Memorial prayers and good wishes poured in from around the world.

In Washington, DC, President Barack Obama said, “As we mark one year since the catastrophic earthquake, tsunami, and nuclear disasters in Japan, Michelle and I join all Americans in honoring the memory of the 19,000 victims lost or missing. We continue to be inspired by the Japanese people, who faced unimaginable loss with extraordinary fortitude. Their resilience and determination to rebuild stronger than before is an example for us all.”

“Since the first moments of the disaster, the United States mobilized to help our friends in Japan,” President Obama said. “At the peak of Operation Tomodachi – our single, largest bilateral military operation with Japan ever – the Department of Defense had 24,000 personnel, 190 aircraft, and 24 Navy ships supporting humanitarian assistance and disaster relief efforts. One year later, we remain committed to assist the people of Japan to rebuild.”

British Prime Minister David Cameron said, “A year ago we were all stunned to silence by the colossal devastation caused by the earthquake and tsunami in Japan. In the face of such tragedy, the Japanese people showed tremendous resilience as they came to terms with losing thousands of their countrymen, and witnessing entire communities being wiped out.”

“Twelve months on and the Japanese people continue to sustain that courage and determination as they rebuild their communities, their homes and their lives,” said Cameron. “And I greatly admire and respect the way they have overcome the enormous challenges of recovery.”

UN Secretary-General Ban Ki-moon took part in an event in New York on Thursday evening, organized by the Japan’s Permanent Mission to the UN to mark the one-year anniversary.
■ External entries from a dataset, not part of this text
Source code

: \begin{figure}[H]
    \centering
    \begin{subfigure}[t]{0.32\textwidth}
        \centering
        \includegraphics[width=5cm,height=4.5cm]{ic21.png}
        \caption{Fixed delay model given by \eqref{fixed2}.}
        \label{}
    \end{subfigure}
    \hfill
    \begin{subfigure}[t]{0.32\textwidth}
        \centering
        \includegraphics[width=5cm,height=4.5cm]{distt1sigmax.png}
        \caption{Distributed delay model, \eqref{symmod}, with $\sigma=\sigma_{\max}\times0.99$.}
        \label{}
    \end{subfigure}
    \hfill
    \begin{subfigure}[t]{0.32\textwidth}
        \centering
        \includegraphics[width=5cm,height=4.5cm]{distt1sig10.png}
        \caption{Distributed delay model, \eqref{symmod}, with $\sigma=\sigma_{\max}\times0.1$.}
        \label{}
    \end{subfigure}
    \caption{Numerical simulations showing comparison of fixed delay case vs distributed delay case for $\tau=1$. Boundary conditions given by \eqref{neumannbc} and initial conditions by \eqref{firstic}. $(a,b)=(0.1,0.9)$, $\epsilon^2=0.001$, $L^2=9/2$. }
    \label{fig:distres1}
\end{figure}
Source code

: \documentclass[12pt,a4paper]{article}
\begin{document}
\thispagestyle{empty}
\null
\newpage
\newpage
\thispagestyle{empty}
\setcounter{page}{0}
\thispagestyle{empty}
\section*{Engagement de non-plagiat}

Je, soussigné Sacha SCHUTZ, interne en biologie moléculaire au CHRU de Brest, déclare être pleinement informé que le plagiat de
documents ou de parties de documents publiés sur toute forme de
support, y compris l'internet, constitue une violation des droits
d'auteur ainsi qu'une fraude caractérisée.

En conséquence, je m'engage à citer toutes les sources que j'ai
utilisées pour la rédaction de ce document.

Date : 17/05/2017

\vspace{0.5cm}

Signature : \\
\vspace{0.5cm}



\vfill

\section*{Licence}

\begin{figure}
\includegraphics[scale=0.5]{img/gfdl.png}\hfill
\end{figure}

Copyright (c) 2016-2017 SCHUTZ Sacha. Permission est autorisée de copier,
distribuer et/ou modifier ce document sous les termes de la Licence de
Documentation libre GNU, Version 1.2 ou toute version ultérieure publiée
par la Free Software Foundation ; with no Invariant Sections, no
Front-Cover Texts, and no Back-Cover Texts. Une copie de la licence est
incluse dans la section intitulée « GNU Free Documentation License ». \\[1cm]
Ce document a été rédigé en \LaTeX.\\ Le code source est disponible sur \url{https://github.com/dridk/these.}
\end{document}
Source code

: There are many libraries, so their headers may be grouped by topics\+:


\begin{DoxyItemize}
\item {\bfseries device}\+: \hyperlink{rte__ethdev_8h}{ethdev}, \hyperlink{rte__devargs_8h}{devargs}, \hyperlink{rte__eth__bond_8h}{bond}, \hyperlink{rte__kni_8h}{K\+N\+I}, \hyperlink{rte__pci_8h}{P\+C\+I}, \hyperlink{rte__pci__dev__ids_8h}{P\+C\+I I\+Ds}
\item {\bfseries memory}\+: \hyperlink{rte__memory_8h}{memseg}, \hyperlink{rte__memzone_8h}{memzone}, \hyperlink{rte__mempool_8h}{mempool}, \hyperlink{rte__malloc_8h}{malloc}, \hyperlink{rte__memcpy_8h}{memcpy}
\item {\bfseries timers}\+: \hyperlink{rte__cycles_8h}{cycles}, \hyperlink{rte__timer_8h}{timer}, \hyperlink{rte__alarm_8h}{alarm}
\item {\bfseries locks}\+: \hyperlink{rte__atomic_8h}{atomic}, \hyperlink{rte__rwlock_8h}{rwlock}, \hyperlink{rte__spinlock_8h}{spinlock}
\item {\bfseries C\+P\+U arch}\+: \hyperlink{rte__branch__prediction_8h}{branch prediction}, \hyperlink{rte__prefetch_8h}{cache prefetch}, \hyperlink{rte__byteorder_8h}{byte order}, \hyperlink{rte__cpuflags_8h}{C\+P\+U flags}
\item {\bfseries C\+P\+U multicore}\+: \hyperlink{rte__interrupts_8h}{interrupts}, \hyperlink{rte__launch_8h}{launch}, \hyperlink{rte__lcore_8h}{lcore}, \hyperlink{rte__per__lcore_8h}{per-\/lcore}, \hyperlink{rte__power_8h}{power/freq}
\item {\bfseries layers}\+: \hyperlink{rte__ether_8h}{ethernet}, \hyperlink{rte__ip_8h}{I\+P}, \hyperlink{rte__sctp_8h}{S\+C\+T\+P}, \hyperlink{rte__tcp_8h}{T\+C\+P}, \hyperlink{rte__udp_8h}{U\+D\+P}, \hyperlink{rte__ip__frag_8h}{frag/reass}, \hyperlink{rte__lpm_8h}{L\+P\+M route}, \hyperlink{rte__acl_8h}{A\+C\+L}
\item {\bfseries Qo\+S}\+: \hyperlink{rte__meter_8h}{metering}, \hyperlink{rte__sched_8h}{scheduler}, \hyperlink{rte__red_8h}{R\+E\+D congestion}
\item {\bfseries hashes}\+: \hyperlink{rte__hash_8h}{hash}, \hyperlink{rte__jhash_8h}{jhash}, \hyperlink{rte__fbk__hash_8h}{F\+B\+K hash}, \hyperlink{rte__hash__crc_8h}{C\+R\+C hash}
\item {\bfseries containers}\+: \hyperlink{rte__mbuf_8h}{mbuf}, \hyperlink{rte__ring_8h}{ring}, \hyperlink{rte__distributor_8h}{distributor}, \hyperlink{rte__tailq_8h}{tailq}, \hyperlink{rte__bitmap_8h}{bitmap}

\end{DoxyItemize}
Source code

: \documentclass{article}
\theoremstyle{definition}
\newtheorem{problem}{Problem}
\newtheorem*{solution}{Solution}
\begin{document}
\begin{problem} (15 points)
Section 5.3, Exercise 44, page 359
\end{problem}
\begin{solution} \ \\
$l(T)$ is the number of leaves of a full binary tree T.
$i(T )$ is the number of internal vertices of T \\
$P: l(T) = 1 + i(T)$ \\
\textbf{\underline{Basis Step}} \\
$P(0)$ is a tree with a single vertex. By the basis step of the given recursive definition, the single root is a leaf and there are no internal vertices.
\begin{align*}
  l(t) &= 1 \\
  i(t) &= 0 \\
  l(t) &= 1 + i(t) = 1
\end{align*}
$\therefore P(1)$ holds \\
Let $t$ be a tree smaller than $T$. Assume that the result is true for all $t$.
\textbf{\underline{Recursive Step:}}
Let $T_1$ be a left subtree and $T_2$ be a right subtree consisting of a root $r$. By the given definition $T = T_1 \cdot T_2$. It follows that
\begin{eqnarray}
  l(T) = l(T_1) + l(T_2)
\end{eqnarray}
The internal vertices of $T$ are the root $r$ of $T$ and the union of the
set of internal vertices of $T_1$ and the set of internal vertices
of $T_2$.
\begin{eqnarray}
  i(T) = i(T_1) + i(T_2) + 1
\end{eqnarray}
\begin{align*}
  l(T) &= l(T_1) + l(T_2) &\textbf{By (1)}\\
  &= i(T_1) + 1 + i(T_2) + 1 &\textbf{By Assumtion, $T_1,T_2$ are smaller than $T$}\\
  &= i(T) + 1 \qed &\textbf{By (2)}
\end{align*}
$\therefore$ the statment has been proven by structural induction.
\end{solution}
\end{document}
“Just a few days ago, UN experts reported that Japan is making enormous progress,” Ban said. “In Sendai alone, they are processing 460 tons of waste every day. Across the region, they are recycling. Old debris is being used for new buildings. This is very heartening.”

In Vienna, Director General of the International Atomic Energy Agency Yukiya Amano, who is Japanese, said the international community had learned many lessons from the accident, which has helped make nuclear safety stronger than it was a year ago.

“Fukshima Daiichi was a very serious accident, but we know what went wrong and we have a clear course of action to tackle those causes – not only in Japan but anywhere in the world,” Amano said. He said that countries around the world are searching out weak links in their own nuclear safety systems and taking action to strengthen them.